Tuesday 26 February 2013

Social Secuity

What if we were really rewarded for efficiency, or safeguarded from its ill-effects?

Rewards for efficiency are expressed in the form of targets, but we all know they encourage game-playing, because anyone who's in work has to struggle to stay there, and therefore puts across a persona that's working hard in the face of reduced resources.

Efficiency means more output per unit of input, and the "units of input" include jobs. Those without jobs are not hailed as harbingers of efficiency and the vanguard of the new age of freedom from work, but as scroungers, spongers, good-for-nothings and so on. Better to play the game of staying in work than to face that ignominy. Perform only as well as you have to to keep your job. Keep your head down, stay under the radar.

Thus we dwindle away our lives - assuming we're mainly paid for the amount of time we give over to work, but what if we were assured of real social security. What if everyone could work to reduce work, safe in he knowlege that they wouldn't at worst starve and at best be stigmatised for indolence or sloth?

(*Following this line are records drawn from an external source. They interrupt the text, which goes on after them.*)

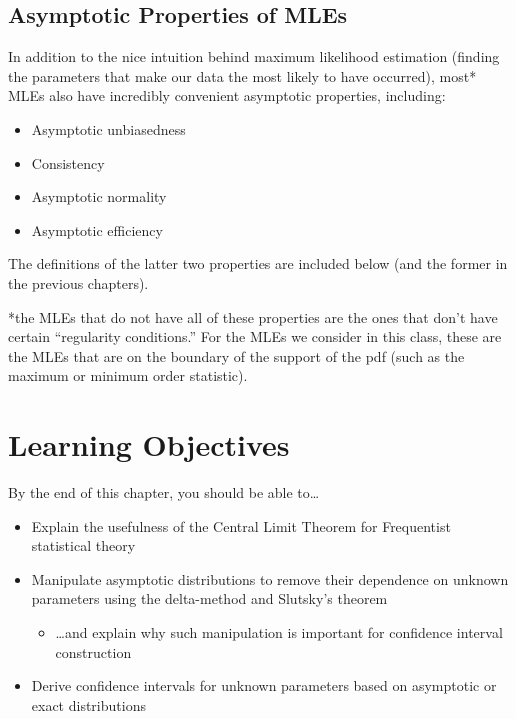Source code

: \documentclass[
  letterpaper,
  DIV=11,
  numbers=noendperiod]{scrreprt}
\providecommand{\tightlist}{%
  \setlength{\itemsep}{0pt}\setlength{\parskip}{0pt}}\usepackage{longtable,booktabs,array}
\begin{document}
\subsection*{Asymptotic Properties of
MLEs}\label{asymptotic-properties-of-mles}

In addition to the nice intuition behind maximum likelihood estimation
(finding the parameters that make our data the most likely to have
occurred), most* MLEs also have incredibly convenient asymptotic
properties, including:

\begin{itemize}
\item
  Asymptotic unbiasedness
\item
  Consistency
\item
  Asymptotic normality
\item
  Asymptotic efficiency
\end{itemize}

The definitions of the latter two properties are included below (and the
former in the previous chapters).

*the MLEs that do not have all of these properties are the ones that
don't have certain ``regularity conditions.'' For the MLEs we consider
in this class, these are the MLEs that are on the boundary of the
support of the pdf (such as the maximum or minimum order statistic).

\section{Learning Objectives}\label{learning-objectives-5}

By the end of this chapter, you should be able to\ldots{}

\begin{itemize}
\item
  Explain the usefulness of the Central Limit Theorem for Frequentist
  statistical theory
\item
  Manipulate asymptotic distributions to remove their dependence on
  unknown parameters using the delta-method and Slutsky's theorem

  \begin{itemize}
  \tightlist
  \item
    \ldots and explain why such manipulation is important for confidence
    interval construction
  \end{itemize}
\item
  Derive confidence intervals for unknown parameters based on asymptotic
  or exact distributions
\end{itemize}
\end{document}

This is the challenge we face as technological unemployment and enviromental catastrophe face us. We have to stop consuming our planet's resources just to make work to get money to spend on consuming our planet's resources (cyclic consumption).

Let's abandon this mutually assured destruction now.

Sunday 17 February 2013

Planned economy

It occurs to me that the defence of the free-market system often includes disdain for a planned economy, but there are so many elements of society are planned, and the fact that they are is uncontroversial.

Who would argue for an unplanned rail system? Market driven policing? Who in their professional life does not work to a plan - a business plan or something similar? Who does not plan their holidays? Is town planning wrong in principle?

To support the market economy, the coffee shop seems to be paradigmatic, but which shop you buy a cup of coffee in is so trivial as to make a mockery of the argument.

It seems to me that we plan everything remortely serious in our lives, or at least accept that we ought to plan for those things, but for some reason we draw the line at planning how we sustainably live on this finite planet.


Tuesday 12 February 2013

Charity

Voluntary charitable donations of time/goods or money don't make any sense. Our current economic system upholds work for income - for survival, yet people voluntaily give their time/money to those who need it more than they do.

Is there any reason why the money, or preferably the actual resources, should not go direct to those who need it, rather than via a donor, or do we like the feeling of control we get from choosing how much to give, and what causes are deserving?

Sponsored events oddly require someone to endure some ordeal or undertake some in itself pointless venture in order that others may give to charity. Perhaps this is the work ethic intruding again. I will save the life of a straving child in the third world if you wear a plastic red nose for the day.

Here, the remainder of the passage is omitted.